SoundReproSteps - The Beginner’s Blueprint: Crafting a Documented Path in Your R Data Analysis Journey

This post offers a disciplined approach to maintaining research logs and a proactive mindset for efficient and standardized data analysis sessions.

When I was asked for a detailed analysis conducted last month, I faced two challenges. The steps were really detailed, making a lot of decisions necessary, and remembering the exact process a month later was tough. So, I turned to my log files.

I keep detailed logs of every step in my analysis. While my main results file has the big decisions, the log files are like prompts, capturing every little thing with timestamps. Even though I could remember the main process, the detailed parts were much clearer in my log files than in my memory.

Maintaining these logs with the logr package (Bosak 2022) turned out to be a smart move. Writing things down as I go makes it much easier than trying to recall everything later. This idea aligns with Long’s law of documentation:

“It’s always faster to document it today than tomorrow.”

I learned this from J. Scott Long’s Stata book(Long 2008), a great resource, especially for those learning to code. Following this principle, I only wrap up an analysis session when I’m confident that the key details are safely stored in my log files.

This is a typical analysis session simplified.

Packages

```{r}
#| message: false
#| warning: false
pacman::p_load("logr","here","palmerpenguins","tidyverse")
```

Counting the species

```{r}
#| message: false
#| warning: false
penguins |> 
        count(species)
```

# A tibble: 3 × 2
  species       n
  <fct>     <int>
1 Adelie      152
2 Chinstrap    68
3 Gentoo      124

Dataviz

```{r}
#| message: false
#| warning: false
penguins |> 
        ggplot(aes(species,bill_length_mm,fill=species))+
        geom_boxplot()
```

With different colors

```{r}
#| message: false
#| warning: false
penguins |> 
        ggplot(aes(species,bill_length_mm,fill=species))+
        geom_boxplot()+
        scale_fill_manual(values = c(
                "midnightblue", "orange", "seagreen"
        ))+
        theme_minimal()
```

As I tackle this, I open an R script file and immediately begin jotting down my logs. Check out the script of my log file capturing the entire analysis session below.

Engaging in this process, I initiate an R script file and promptly commence logging each step. Witness the script of my log file documenting the entire analysis session below. Running this script in parallel with my analysis generates and populates a log output file. I’ve included screenshots of it for your reference below.

How I learnt to do it better

Reproducible Logging Script:

I’ve established a fundamental script that serves as my go-to template. Every time I embark on an R project for analysis, I simply copy and integrate this foundational script into my log file. This practice ensures a consistent and reproducible structure for my logs, streamlining the documentation process and maintaining clarity throughout various analyses.

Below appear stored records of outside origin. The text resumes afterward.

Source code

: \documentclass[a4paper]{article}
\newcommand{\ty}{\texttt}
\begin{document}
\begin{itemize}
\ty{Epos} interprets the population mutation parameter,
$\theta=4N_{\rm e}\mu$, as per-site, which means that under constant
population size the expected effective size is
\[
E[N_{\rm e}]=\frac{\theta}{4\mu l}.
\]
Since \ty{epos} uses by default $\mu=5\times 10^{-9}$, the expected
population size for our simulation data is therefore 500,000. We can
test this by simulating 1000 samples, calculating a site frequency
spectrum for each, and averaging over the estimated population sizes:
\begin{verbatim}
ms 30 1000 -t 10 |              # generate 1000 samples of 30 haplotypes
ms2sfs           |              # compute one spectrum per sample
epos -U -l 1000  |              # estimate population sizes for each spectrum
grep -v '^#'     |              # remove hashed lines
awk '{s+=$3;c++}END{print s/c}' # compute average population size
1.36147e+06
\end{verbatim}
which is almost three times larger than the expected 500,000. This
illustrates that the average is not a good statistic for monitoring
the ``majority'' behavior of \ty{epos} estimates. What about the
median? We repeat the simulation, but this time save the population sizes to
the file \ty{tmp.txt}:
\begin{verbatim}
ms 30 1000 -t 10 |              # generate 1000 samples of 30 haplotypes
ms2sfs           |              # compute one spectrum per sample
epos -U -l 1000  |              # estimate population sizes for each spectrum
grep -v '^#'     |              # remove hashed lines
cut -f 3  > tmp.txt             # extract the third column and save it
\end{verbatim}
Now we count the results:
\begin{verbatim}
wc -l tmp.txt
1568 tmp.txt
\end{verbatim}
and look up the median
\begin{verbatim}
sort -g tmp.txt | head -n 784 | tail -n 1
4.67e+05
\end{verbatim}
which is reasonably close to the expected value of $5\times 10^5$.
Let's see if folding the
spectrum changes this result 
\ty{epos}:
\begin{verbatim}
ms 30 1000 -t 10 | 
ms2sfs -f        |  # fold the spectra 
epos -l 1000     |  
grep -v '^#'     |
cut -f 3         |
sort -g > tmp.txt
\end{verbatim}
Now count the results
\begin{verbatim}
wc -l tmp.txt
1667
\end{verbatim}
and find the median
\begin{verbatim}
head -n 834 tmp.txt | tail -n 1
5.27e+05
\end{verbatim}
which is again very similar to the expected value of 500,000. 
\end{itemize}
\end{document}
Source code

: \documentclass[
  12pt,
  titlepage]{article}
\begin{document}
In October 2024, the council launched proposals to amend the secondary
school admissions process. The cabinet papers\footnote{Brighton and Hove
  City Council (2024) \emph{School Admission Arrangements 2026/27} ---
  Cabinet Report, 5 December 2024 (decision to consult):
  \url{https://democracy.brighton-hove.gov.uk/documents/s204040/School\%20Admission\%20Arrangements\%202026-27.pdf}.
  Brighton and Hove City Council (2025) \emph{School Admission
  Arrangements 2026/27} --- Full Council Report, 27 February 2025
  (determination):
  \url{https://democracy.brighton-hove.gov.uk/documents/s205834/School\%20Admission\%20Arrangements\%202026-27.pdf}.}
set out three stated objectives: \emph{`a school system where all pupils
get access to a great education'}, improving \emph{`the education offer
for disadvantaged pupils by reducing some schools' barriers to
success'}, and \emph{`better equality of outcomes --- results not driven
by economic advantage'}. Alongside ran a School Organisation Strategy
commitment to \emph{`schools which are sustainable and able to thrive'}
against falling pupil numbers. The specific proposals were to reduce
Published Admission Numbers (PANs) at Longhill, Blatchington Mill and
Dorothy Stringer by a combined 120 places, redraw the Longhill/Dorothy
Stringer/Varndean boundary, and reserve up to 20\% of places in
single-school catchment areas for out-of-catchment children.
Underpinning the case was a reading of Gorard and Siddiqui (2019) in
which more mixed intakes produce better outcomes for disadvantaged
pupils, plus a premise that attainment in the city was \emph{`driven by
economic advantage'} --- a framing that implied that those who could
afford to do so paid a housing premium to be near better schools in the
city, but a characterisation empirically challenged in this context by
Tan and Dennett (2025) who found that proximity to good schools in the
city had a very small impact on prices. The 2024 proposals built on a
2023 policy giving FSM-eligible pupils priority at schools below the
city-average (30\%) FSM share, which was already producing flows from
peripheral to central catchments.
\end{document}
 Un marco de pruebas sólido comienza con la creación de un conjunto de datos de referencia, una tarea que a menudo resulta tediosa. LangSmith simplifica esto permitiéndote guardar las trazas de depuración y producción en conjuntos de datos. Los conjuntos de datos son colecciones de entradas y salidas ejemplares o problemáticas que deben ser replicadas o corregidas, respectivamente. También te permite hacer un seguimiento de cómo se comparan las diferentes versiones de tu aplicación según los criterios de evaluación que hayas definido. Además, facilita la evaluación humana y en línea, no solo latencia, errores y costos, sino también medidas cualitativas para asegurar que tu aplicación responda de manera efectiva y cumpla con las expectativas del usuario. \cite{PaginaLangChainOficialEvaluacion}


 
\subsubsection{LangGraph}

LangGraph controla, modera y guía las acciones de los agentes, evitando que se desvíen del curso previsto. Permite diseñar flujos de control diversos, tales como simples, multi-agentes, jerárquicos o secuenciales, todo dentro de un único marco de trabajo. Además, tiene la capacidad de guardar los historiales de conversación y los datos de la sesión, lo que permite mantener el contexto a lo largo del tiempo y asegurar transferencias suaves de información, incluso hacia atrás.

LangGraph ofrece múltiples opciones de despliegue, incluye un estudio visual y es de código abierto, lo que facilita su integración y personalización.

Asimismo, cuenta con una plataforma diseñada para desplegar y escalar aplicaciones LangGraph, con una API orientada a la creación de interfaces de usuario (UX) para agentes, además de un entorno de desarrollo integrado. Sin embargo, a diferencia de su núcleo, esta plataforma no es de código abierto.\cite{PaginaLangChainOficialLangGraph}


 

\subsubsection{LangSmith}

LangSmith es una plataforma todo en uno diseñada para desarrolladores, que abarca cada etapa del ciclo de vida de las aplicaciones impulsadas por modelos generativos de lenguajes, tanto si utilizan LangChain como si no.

TNT - The Next Thing Approach:

Drawing inspiration from the Getting Things Done (GTD) concept, I conclude each of my log files with a TNT section—The Next Thing. This forward-looking approach acts as a reminder for my next steps in the analysis. When I resume my work, I seamlessly pick up where I left off, enhancing efficiency and maintaining a smooth workflow. By incorporating these two practices, I not only establish a standardized logging procedure but also adopt a proactive mindset for subsequent analytical sessions.

Takeaway

The concept of research logs, as elucidated by Scott Long in his book on the workflow of data analysis using Stata, made a lasting impression on my approach to work. Long emphasizes the pivotal role of logging in keeping the work on track, defining log files as a comprehensive “record of what you have done, why you did it, and how you did that.” (Long 2008) In aligning with this philosophy, the “logr” package has proven instrumental in seamlessly implementing and maintaining this disciplined logging process. It has not only enabled me to adhere to Long’s principles but has significantly enhanced the efficiency and reproducibility of my data analysis endeavors.

Read the full documentation of logr package here.

References

Bosak, David. 2022. “Logr: Creates Log Files.” https://CRAN.R-project.org/package=logr.

Long, J Scott. 2008. The Workflow of Data Analysis Using Stata. Philadelphia, PA: Stata Press.